Go through the following data and transcribe exactly the stretch of lines from the one holding "香港问题，是我和我的朋友们划" to the one holding "我不是完人，我也会动怒，但是，我会不断的学习、反思和进步的。", both included.

Data for this exercise START

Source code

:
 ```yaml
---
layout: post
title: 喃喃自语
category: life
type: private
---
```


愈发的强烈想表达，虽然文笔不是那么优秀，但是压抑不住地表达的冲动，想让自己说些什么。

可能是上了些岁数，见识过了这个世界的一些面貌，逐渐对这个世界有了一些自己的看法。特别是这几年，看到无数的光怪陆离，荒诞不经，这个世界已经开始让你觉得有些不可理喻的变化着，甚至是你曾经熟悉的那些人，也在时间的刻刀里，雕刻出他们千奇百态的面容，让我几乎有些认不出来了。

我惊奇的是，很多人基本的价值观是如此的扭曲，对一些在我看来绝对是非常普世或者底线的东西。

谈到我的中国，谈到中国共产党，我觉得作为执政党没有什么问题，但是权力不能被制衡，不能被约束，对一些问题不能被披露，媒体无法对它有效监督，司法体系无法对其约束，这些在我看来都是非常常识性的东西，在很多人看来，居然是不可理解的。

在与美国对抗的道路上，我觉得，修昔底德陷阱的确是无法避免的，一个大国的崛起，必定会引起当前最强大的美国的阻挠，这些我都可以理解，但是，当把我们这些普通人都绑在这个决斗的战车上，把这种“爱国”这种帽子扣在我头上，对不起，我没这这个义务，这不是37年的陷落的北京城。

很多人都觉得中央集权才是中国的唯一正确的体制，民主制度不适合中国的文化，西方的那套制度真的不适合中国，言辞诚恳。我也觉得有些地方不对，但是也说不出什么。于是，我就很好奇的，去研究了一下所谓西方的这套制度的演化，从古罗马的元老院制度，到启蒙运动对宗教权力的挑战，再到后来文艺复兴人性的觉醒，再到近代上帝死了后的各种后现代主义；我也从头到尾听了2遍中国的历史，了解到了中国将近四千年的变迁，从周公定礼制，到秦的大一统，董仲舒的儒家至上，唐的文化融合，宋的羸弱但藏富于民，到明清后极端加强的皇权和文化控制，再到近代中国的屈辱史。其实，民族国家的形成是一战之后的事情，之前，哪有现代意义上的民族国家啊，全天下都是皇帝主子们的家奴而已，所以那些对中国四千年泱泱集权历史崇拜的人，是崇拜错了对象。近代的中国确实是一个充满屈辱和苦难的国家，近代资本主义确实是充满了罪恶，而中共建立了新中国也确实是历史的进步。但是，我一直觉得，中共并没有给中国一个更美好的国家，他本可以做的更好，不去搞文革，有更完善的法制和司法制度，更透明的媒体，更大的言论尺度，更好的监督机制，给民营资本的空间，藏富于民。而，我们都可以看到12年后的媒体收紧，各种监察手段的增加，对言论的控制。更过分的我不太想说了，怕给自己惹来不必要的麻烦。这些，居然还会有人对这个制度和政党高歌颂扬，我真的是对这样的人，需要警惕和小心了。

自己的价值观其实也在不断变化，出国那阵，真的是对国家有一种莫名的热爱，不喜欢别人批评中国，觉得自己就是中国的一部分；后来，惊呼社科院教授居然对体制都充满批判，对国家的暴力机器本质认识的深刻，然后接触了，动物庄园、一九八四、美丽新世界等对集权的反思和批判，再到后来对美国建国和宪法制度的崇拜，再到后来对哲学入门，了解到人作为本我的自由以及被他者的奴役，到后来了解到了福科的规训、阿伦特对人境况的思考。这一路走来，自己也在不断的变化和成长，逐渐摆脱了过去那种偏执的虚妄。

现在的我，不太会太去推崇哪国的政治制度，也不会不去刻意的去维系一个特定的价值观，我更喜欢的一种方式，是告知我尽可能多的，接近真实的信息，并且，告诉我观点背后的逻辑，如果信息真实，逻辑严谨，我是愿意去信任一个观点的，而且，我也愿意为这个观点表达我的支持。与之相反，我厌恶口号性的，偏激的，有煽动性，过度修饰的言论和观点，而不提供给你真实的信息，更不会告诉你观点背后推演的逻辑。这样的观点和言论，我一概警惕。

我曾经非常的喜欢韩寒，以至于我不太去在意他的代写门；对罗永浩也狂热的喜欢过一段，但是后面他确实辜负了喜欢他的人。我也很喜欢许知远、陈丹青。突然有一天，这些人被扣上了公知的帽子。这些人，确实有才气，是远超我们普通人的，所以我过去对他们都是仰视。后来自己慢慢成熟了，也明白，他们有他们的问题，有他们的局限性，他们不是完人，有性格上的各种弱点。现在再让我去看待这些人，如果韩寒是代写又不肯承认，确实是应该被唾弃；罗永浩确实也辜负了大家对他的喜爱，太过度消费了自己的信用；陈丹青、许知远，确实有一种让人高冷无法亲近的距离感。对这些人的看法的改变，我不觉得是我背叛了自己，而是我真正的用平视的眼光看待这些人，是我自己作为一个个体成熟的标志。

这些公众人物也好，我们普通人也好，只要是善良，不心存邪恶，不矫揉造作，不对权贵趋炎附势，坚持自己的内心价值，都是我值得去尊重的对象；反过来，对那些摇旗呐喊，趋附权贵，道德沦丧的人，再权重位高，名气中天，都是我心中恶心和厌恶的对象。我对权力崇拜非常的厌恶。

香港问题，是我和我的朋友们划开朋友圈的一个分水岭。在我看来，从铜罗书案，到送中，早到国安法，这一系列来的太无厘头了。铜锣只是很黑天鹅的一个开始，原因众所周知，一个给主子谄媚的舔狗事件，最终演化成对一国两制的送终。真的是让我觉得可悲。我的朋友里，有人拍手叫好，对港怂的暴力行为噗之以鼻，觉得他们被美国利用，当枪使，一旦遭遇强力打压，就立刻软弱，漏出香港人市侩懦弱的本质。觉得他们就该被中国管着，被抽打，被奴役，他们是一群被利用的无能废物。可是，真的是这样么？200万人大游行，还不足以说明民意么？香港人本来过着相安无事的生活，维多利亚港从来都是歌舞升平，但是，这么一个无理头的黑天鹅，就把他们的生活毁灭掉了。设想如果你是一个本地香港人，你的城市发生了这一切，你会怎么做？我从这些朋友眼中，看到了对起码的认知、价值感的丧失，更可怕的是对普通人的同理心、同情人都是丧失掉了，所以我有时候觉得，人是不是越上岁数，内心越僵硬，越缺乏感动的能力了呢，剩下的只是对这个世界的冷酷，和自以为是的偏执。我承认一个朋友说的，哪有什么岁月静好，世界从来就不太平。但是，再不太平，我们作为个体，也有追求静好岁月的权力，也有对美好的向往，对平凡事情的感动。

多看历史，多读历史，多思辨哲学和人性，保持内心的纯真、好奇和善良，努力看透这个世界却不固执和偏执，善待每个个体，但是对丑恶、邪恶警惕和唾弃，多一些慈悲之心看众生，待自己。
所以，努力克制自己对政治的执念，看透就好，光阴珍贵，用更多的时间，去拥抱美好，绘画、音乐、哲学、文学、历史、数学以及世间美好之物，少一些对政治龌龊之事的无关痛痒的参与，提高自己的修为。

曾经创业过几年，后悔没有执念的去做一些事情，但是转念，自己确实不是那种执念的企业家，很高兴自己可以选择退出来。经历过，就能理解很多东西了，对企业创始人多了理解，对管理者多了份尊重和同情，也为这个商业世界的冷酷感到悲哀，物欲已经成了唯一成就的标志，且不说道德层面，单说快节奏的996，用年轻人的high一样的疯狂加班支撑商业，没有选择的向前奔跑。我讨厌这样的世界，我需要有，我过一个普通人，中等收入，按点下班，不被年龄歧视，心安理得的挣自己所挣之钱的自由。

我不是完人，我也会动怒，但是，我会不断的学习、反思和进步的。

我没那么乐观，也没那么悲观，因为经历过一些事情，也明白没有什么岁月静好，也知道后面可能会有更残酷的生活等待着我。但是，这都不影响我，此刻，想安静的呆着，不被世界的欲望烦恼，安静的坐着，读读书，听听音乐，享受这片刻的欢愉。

Data for this exercise END

**Your solution**
香港问题，是我和我的朋友们划开朋友圈的一个分水岭。在我看来，从铜罗书案，到送中，早到国安法，这一系列来的太无厘头了。铜锣只是很黑天鹅的一个开始，原因众所周知，一个给主子谄媚的舔狗事件，最终演化成对一国两制的送终。真的是让我觉得可悲。我的朋友里，有人拍手叫好，对港怂的暴力行为噗之以鼻，觉得他们被美国利用，当枪使，一旦遭遇强力打压，就立刻软弱，漏出香港人市侩懦弱的本质。觉得他们就该被中国管着，被抽打，被奴役，他们是一群被利用的无能废物。可是，真的是这样么？200万人大游行，还不足以说明民意么？香港人本来过着相安无事的生活，维多利亚港从来都是歌舞升平，但是，这么一个无理头的黑天鹅，就把他们的生活毁灭掉了。设想如果你是一个本地香港人，你的城市发生了这一切，你会怎么做？我从这些朋友眼中，看到了对起码的认知、价值感的丧失，更可怕的是对普通人的同理心、同情人都是丧失掉了，所以我有时候觉得，人是不是越上岁数，内心越僵硬，越缺乏感动的能力了呢，剩下的只是对这个世界的冷酷，和自以为是的偏执。我承认一个朋友说的，哪有什么岁月静好，世界从来就不太平。但是，再不太平，我们作为个体，也有追求静好岁月的权力，也有对美好的向往，对平凡事情的感动。

多看历史，多读历史，多思辨哲学和人性，保持内心的纯真、好奇和善良，努力看透这个世界却不固执和偏执，善待每个个体，但是对丑恶、邪恶警惕和唾弃，多一些慈悲之心看众生，待自己。
所以，努力克制自己对政治的执念，看透就好，光阴珍贵，用更多的时间，去拥抱美好，绘画、音乐、哲学、文学、历史、数学以及世间美好之物，少一些对政治龌龊之事的无关痛痒的参与，提高自己的修为。

曾经创业过几年，后悔没有执念的去做一些事情，但是转念，自己确实不是那种执念的企业家，很高兴自己可以选择退出来。经历过，就能理解很多东西了，对企业创始人多了理解，对管理者多了份尊重和同情，也为这个商业世界的冷酷感到悲哀，物欲已经成了唯一成就的标志，且不说道德层面，单说快节奏的996，用年轻人的high一样的疯狂加班支撑商业，没有选择的向前奔跑。我讨厌这样的世界，我需要有，我过一个普通人，中等收入，按点下班，不被年龄歧视，心安理得的挣自己所挣之钱的自由。

我不是完人，我也会动怒，但是，我会不断的学习、反思和进步的。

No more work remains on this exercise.